Bu kez kamuoyuna “Akil Adamlar” adıyla servis edilenlere ev sahipliği yapan Oslo’da “Zor Zamanlarda Kapsayıcı Bir Diyaloğu Güçlendirme” başlıklı bir toplantı düzenlendi.

Emperyalizmin dümen suyunda yüzenlerden Ufuk Uras, Kadir İnanır, Ali Bayramoğlu ve AKP eski milletvekili Abdurrahman Kurt’un da boy gösterdiği toplantı Türkiye aleyhine bir kazanın kaynatılmakta olduğunun göstergesi.

Bütün bunların yanına bir de AKP milletvekili Ravza Kavakçı’nın Almanya’da Federatif ve Konfederatif yapılanmayla ilgili çalışmalarda bulunduğu gerçeğini eklediğinizde tablo kendiliğinden ortaya çıkmıyor mu?

Süreci tetikleyen PKK’nın İngiltere Şubesi olarak bilinen ve “Açılım” Sürecini örgütleyen Democratic Progressive İnstitute (Demokratik Gelişim Enstitüsü) adlı bir kuruluş.

PKK adına Türkiye’nin bölünme sürecini yöneten bu örgüte daha önce CHP Genel Başkanı Kemal Kılıçdaroğlu bir ziyarette bulunmuştu.

Bu ziyaretten 3 ay sonra ise devreye “Açılım Süreci” içinde yer alan eski Bakanlardan Mehdi Eker, Efgan Ala ve Taner Yıldız’ın girdiğini görüyoruz.

Türkiye bir taraftan teröre karşı cephede amansız bir mücadele veriyor. Diğer taraftan PKK’nın yan kuruluşlarıyla müzakere masasında örgütün elini güçlendiriyor.

Hele hele Ravza Kavakçı’nın başını çektiği bir heyette Almanya’da Federasyon macerasına kapı aralanması akılla izahı mümkün olmayan bir gidişatı işaret ediyor.

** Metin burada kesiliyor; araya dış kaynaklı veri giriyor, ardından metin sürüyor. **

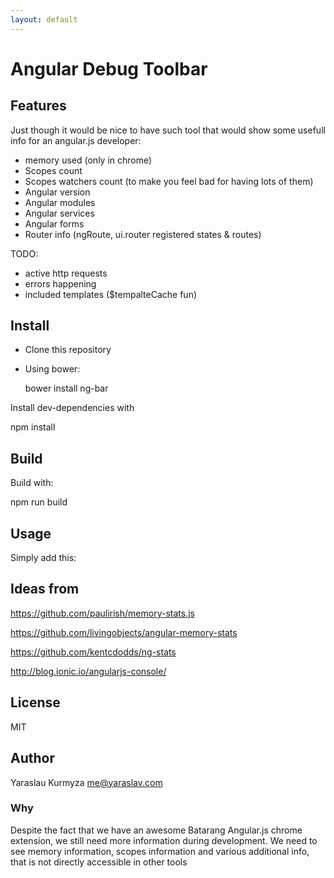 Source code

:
```yaml
---
layout: default
---
```

# Angular Debug Toolbar

## Features

Just though it would be nice to have such tool that would show some usefull info for an angular.js developer:

* memory used (only in chrome)
* Scopes count
* Scopes watchers count (to make you feel bad for having lots of them)
* Angular version
* Angular modules
* Angular services
* Angular forms
* Router info (ngRoute, ui.router registered states & routes)

TODO:
* active http requests
* errors happening
* included templates ($tempalteCache fun)



## Install

* Clone this repository
* Using bower:

  bower install ng-bar


Install dev-dependencies with

  npm install



## Build

Build with:

  npm run build

## Usage

Simply add this:

  <script src="ng-bar.js"></script>


## Ideas from

https://github.com/paulirish/memory-stats.js

https://github.com/livingobjects/angular-memory-stats

https://github.com/kentcdodds/ng-stats

http://blog.ionic.io/angularjs-console/


## License

MIT

## Author

Yaraslau Kurmyza <me@yaraslav.com>


### Why

Despite the fact that we have an awesome Batarang Angular.js chrome extension, we still need more information during development.
We need to see memory information, scopes information and various additional info, that is not directly accessible in other tools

Zira Türkiye Fırat’ın doğusunda Amerikan Emperyalizminin güdümünde kurulmak istenen uydu bir Kürt devletiyle toprak bütünlüğünün tehlikeye düşeceği endişesini taşırken, diğer taraftan PKK’ya cesaret verecek mevzabaşı adımlarından özellikle kaçınılmalıdır.

Emperyalizmin çok uluslu lejyoner yapılanmasına karşı zafer kazanan ve hergün Mehmetçiğin canı pahasına destanlar yazdığı bu sürecin masabaşı oyunlarıyla zaafa uğratılmasına Türk Milleti izin vermeyecektir.

Çünkü sahada kazanıp masada kaybetmek, en başta en aziz varlığını bu toprakların savunması uğruna kaybeden şehitlere karşı en büyük ihanet sayılacaktır.